Also see examples/simple_tune.py for another example.

Fault tolerance

XGBoost-Ray leverages the stateful Ray actor model to enable fault tolerant training. There are currently two modes implemented.

Non-elastic training (warm restart)

When an actor or node dies, XGBoost-Ray will retain the state of the remaining actors. In non-elastic training, the failed actors will be replaced as soon as resources are available again. Only these actors will reload their parts of the data. Training will resume once all actors are ready for training again.

You can set this mode in the RayParams:

from xgboost_ray import RayParams

ray_params = RayParams(
    elastic_training=False,  # Use non-elastic training
    max_actor_restarts=2,    # How often are actors allowed to fail
)

Elastic training

In elastic training, XGBoost-Ray will continue training with fewer actors (and on fewer data) when a node or actor dies. The missing actors are staged in the background, and are reintegrated into training once they are back and loaded their data.
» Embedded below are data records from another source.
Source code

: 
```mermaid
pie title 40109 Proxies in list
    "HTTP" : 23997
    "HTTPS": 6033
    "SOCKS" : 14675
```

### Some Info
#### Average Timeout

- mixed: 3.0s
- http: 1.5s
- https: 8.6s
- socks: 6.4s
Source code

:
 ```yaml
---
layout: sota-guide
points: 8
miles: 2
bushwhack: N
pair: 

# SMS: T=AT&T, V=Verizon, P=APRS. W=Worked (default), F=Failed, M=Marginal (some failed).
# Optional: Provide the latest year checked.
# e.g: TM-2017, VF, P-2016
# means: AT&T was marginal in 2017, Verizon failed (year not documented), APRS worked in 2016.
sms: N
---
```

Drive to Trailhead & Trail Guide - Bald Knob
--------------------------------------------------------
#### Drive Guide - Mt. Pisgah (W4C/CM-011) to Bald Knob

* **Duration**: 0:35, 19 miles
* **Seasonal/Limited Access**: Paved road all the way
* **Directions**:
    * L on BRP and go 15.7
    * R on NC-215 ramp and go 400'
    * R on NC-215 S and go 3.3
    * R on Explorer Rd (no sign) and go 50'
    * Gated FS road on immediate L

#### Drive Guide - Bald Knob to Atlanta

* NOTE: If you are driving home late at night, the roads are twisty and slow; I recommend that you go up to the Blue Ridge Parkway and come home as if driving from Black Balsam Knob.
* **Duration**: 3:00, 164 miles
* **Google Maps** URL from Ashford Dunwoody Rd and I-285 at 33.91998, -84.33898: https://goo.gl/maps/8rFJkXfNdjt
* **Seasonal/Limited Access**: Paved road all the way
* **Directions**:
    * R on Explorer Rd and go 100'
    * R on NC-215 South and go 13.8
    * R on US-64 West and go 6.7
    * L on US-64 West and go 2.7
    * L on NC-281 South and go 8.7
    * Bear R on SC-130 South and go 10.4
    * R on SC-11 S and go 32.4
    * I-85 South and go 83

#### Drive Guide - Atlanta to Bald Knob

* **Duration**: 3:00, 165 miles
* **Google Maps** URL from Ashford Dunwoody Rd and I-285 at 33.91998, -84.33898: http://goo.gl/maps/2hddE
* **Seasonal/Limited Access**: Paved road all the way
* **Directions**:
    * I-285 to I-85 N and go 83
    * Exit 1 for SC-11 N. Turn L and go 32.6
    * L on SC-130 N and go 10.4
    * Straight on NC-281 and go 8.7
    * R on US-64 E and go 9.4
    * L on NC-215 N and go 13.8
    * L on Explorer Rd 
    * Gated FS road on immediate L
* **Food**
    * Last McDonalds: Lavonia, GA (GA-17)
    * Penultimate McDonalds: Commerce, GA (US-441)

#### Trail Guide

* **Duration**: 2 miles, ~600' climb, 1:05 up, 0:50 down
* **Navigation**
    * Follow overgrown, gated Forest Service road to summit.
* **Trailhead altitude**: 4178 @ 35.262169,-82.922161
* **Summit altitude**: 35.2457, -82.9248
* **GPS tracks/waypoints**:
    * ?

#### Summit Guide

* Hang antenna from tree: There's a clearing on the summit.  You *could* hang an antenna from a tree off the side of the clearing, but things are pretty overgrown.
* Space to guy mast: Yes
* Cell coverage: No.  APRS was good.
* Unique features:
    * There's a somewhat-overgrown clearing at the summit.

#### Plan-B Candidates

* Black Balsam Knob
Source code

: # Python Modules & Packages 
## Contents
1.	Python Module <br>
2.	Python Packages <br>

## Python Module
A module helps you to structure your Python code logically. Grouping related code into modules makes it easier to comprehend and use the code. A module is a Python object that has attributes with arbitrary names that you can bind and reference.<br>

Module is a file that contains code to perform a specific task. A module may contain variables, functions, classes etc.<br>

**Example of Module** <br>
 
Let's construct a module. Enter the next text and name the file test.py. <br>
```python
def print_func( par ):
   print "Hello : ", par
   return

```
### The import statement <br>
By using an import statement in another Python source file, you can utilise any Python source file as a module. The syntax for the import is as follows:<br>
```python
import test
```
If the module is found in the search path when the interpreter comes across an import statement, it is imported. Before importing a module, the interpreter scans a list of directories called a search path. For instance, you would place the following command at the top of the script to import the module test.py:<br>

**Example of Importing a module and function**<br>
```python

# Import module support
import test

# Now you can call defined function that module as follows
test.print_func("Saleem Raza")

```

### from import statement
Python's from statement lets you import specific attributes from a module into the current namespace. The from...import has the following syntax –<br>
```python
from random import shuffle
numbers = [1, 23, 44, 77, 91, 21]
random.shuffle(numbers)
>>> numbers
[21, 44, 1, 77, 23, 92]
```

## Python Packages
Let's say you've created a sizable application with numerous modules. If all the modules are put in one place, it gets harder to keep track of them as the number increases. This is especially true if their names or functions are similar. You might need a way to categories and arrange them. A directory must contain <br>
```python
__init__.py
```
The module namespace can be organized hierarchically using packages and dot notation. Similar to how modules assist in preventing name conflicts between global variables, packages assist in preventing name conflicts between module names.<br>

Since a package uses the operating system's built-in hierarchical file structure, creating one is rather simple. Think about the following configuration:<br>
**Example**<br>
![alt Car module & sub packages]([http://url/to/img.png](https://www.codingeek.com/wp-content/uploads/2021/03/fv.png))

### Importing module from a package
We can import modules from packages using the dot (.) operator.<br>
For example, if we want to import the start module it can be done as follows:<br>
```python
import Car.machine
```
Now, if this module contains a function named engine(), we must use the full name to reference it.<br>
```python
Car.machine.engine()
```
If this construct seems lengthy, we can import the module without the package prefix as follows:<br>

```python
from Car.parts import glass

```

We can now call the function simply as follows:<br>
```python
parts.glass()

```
This mode will train on fewer data for a period of time, which can impact accuracy. In practice, we found these effects to be minor, especially for large shuffled datasets. The immediate benefit is that training time is reduced significantly to almost the same level as if no actors died. Thus, especially when data loading takes a large part of the total training time, this setting can dramatically speed up training times for large distributed jobs.

You can configure this mode in the RayParams:

from xgboost_ray import RayParams

ray_params = RayParams(
    elastic_training=True,  # Use elastic training
    max_failed_actors=3,    # Only allow at most 3 actors to die at the same time
    max_actor_restarts=2,   # How often are actors allowed to fail
)

Resources

By default, XGBoost-Ray tries to determine the number of CPUs available and distributes them evenly across actors.

In the case of very large clusters or clusters with many different machine sizes, it makes sense to limit the number of CPUs per actor by setting the cpus_per_actor argument. Consider always setting this explicitly.

The number of XGBoost actors always has to be set manually with the num_actors argument.

Multi GPU training

XGBoost-Ray enables multi GPU training. The XGBoost core backend will automatically leverage NCCL2 for cross-device communication. All you have to do is to start one actor per GPU and set XGBoost's tree_method to a GPU-compatible option, eg. gpu_hist (see XGBoost documentation for more details.)

For instance, if you have 2 machines with 4 GPUs each, you will want to start 8 remote actors, and set gpus_per_actor=1. There is usually no benefit in allocating less (e.g. 0.5) or more than one GPU per actor.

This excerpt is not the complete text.